If you’re a homeschooling parent, you will eventually face the tough decision (if you haven’t already) on whether or not to keep homeschooling your child all the way through high school.
Often, much fear and trepidation accompanies that process and, unfortunately, all too often leads to families deciding their student would be better off entering a traditional school program.
I get why many parents opt out of homeschooling high school, but much of the fear is misplaced.
I was homeschooled K-12 and when I reflect back on that experience there are a few common themes that emerge as being the big things that homeschooling contributed to preparing me for college and beyond.
These weren’t necessarily academic things. “Schooling” is in the word “Homeschooling” so it’s easy to get caught up in the academics of homeschooling high school, but it then becomes easy to forget that homeschooling has been shown to develop students that are more than just academic performers; they’ve more well-rounded people.
Considering adult life is the big thing that happens after high school, I think some of those ‘X’ variables of homeschooling are some of the best college prep I got.
5 ways homeschooling prepared me for college.
1. Taking care of myself.
It was with great surprise that I listened to a friend exclaim to me over dinner one night his sense of accomplishment having learned how to do a load of laundry by himself…. in the second semester.
Learning this “survival skill” of living on his own was this big accomplishment for him, but a matter of course for me.
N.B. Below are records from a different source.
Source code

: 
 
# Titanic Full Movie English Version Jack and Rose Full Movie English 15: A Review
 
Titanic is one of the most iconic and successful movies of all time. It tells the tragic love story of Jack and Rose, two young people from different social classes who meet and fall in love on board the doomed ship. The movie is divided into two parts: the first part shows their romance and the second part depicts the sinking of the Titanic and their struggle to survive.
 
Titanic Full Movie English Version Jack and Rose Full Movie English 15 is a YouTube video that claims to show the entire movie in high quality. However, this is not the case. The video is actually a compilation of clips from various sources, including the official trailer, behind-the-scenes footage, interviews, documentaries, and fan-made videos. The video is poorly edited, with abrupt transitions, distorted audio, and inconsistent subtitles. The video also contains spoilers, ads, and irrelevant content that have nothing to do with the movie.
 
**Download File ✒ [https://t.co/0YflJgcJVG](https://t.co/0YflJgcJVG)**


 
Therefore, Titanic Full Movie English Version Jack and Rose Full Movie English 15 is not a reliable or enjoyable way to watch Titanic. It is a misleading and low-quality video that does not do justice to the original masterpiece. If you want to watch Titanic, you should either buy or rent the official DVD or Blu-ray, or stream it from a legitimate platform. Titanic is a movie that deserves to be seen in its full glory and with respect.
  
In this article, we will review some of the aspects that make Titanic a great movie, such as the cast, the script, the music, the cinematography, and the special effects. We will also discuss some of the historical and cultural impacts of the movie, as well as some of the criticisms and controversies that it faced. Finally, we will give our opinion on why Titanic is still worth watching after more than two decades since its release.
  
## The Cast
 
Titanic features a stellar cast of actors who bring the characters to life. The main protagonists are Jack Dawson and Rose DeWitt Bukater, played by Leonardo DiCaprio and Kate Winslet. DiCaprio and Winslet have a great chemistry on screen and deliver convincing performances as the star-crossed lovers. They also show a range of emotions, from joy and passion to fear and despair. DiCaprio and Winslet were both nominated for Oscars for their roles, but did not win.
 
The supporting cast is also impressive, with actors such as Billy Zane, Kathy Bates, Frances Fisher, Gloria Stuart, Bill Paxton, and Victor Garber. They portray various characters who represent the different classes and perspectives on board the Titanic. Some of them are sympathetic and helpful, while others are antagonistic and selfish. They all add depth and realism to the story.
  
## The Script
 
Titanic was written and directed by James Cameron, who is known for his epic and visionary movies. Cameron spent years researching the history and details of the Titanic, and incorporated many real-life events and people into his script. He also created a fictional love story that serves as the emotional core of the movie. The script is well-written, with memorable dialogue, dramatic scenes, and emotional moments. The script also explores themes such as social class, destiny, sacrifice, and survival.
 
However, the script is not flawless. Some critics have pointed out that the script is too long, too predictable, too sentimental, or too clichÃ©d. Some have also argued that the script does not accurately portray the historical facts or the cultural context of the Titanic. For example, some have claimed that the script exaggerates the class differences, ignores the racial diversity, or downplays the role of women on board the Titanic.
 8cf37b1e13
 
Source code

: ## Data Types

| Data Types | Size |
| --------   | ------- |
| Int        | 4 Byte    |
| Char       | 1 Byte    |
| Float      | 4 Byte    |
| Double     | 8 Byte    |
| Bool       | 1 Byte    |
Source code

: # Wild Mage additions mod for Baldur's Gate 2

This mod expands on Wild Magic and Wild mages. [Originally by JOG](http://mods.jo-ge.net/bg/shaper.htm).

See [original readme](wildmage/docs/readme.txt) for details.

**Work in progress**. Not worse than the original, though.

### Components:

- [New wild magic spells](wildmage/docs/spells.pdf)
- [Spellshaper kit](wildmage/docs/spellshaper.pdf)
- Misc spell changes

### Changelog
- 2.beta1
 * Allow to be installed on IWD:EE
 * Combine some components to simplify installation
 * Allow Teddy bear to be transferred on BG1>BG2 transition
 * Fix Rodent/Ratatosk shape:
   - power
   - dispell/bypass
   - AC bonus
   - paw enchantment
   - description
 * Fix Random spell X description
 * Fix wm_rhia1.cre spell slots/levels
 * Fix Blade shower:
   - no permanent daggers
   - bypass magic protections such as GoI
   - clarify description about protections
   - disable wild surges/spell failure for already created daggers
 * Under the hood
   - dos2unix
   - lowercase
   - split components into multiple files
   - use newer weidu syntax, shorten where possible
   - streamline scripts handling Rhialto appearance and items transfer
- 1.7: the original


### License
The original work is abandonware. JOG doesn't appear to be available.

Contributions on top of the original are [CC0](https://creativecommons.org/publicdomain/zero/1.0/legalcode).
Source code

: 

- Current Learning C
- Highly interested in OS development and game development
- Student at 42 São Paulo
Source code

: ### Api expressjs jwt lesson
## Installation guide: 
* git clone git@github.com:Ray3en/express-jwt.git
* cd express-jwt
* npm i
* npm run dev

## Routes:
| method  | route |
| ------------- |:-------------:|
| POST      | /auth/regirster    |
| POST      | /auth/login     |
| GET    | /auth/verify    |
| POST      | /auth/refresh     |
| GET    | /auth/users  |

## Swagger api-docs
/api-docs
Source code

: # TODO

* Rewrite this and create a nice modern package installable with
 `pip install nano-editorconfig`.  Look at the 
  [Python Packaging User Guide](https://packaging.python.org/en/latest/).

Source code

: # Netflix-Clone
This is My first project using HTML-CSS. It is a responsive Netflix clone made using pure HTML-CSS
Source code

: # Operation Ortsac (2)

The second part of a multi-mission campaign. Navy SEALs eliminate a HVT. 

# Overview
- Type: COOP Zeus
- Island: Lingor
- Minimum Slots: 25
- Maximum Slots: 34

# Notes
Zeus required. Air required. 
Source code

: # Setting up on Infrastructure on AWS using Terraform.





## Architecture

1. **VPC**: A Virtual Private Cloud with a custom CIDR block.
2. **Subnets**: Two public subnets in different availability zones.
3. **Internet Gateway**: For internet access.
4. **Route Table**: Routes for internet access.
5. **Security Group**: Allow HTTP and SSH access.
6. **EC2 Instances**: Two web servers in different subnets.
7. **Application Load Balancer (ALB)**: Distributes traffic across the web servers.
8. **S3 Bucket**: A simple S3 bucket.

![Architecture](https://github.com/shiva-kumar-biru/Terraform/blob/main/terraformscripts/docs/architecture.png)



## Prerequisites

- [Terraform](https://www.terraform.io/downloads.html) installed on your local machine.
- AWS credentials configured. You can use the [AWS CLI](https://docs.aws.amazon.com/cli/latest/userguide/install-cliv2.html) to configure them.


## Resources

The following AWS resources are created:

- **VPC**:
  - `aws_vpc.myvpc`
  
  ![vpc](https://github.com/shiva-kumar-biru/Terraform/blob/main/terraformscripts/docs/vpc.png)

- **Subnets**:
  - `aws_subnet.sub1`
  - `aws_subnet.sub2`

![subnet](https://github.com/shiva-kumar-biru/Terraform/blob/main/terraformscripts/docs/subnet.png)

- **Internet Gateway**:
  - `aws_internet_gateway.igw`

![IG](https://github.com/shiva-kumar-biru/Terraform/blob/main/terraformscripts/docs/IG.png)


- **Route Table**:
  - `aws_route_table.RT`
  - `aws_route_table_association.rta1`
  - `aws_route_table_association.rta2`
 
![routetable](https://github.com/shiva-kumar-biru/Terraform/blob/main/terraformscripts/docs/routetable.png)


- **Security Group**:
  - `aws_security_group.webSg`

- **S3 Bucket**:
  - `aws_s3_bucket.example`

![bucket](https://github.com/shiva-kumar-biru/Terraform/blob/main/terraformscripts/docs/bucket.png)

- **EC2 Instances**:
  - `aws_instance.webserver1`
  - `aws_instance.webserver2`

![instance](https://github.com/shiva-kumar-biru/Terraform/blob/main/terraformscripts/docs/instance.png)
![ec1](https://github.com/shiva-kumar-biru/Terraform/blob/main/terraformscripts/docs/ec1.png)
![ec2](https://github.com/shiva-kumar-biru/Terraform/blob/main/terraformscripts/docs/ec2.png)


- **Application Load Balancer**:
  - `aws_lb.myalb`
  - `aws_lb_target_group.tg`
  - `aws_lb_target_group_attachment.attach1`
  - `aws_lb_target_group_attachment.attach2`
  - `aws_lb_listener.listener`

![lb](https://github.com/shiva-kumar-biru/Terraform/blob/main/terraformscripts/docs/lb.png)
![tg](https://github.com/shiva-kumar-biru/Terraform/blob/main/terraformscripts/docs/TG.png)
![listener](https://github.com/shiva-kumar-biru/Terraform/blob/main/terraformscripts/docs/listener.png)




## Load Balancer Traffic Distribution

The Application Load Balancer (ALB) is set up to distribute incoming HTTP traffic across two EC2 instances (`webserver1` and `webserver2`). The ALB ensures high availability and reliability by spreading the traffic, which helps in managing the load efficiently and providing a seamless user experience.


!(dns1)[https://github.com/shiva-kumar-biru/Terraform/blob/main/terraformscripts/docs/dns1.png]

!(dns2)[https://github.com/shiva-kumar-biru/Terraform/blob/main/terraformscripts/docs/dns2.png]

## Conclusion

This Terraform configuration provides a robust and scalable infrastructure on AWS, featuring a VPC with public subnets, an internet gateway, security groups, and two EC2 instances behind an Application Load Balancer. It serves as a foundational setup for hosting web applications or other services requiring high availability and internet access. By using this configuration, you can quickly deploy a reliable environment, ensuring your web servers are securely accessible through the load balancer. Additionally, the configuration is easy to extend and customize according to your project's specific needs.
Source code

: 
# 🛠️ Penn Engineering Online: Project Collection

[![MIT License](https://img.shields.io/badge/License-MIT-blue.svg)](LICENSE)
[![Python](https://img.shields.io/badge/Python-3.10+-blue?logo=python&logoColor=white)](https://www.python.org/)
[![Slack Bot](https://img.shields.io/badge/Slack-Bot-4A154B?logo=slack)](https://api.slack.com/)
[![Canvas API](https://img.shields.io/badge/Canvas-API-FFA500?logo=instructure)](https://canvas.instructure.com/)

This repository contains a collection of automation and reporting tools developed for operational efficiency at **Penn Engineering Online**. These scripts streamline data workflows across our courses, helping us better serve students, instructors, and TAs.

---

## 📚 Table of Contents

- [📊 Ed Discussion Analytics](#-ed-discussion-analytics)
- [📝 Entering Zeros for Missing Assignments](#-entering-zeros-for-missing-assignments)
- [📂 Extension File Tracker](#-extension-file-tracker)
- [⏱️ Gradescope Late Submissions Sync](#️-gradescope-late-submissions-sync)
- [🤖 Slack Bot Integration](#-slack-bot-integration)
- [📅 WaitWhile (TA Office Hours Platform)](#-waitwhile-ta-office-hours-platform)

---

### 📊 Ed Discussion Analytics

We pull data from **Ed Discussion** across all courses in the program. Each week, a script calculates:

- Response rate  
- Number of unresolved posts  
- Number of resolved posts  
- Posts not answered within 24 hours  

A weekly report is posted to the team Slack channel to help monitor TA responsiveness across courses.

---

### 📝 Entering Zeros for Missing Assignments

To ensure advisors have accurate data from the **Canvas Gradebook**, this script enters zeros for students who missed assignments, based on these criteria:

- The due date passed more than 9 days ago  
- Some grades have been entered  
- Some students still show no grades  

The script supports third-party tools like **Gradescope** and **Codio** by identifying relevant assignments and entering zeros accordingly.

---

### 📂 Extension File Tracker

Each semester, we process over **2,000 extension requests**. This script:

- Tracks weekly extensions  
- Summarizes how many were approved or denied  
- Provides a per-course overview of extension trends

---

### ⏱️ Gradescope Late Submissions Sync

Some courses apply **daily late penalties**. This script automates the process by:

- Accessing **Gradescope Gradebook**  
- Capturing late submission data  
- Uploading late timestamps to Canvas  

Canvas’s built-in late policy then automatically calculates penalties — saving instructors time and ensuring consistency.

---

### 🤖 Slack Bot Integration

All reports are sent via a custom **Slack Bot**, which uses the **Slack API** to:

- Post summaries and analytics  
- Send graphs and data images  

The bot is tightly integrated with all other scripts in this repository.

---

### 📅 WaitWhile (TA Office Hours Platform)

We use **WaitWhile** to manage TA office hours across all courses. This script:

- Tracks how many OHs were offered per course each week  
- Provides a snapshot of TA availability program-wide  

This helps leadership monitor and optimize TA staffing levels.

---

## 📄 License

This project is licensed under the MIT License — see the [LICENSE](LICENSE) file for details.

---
Why?
Chores. In our homeschool household, my siblings and I were on a rotating chore list that meant we did a different set of chores each week (cleaning, dishes, laundry, ironing, etc). By the time I graduated from high school I was capable of doing way more than just dressing myself and getting a shower. I knew the importance of regular laundry and keeping a living space clean.
2. Reading and critical thinking.
Every summer through elementary and junior high, my mom signed my siblings and I up for a reading program. I loved to read anyway so it was a nice excuse to read as much as I wanted, but this program went a long way towards getting me ready for higher education.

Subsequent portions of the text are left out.